* _Task objective_
Scan the lines below for the word "Circuit". Copy each line you find it in.

* _Data for review_
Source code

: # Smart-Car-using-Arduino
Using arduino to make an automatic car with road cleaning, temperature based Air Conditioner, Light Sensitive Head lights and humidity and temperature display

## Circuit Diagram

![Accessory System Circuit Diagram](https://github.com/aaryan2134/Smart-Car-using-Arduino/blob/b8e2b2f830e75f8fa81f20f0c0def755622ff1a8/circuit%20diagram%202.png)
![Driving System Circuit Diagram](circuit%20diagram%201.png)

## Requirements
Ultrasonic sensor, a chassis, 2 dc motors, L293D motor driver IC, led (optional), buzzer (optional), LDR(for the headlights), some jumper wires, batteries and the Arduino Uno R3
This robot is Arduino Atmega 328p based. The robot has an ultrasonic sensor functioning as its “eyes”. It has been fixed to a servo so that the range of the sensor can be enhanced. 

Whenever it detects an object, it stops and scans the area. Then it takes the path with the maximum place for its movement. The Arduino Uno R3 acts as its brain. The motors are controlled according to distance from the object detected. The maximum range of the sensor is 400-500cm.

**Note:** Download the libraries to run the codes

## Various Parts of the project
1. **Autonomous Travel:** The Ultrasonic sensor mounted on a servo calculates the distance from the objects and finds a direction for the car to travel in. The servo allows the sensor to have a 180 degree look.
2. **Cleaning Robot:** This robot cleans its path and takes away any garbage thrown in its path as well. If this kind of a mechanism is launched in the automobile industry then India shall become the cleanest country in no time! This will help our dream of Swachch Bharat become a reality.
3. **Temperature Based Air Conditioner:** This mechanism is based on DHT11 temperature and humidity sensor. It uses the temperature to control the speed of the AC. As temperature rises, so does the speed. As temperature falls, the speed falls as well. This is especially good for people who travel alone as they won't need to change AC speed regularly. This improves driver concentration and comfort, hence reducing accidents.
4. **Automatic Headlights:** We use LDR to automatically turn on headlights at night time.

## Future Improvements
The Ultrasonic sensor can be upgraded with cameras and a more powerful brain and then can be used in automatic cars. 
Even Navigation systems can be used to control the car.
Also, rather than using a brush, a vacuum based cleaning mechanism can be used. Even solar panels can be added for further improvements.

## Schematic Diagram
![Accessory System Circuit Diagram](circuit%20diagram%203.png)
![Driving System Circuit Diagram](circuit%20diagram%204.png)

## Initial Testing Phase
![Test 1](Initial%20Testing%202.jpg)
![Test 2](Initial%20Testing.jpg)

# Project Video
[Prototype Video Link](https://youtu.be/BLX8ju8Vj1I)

* _Result for this exercise_
## Circuit Diagram
![Accessory System Circuit Diagram](https://github.com/aaryan2134/Smart-Car-using-Arduino/blob/b8e2b2f830e75f8fa81f20f0c0def755622ff1a8/circuit%20diagram%202.png)
![Driving System Circuit Diagram](circuit%20diagram%201.png)
![Accessory System Circuit Diagram](circuit%20diagram%203.png)
![Driving System Circuit Diagram](circuit%20diagram%204.png)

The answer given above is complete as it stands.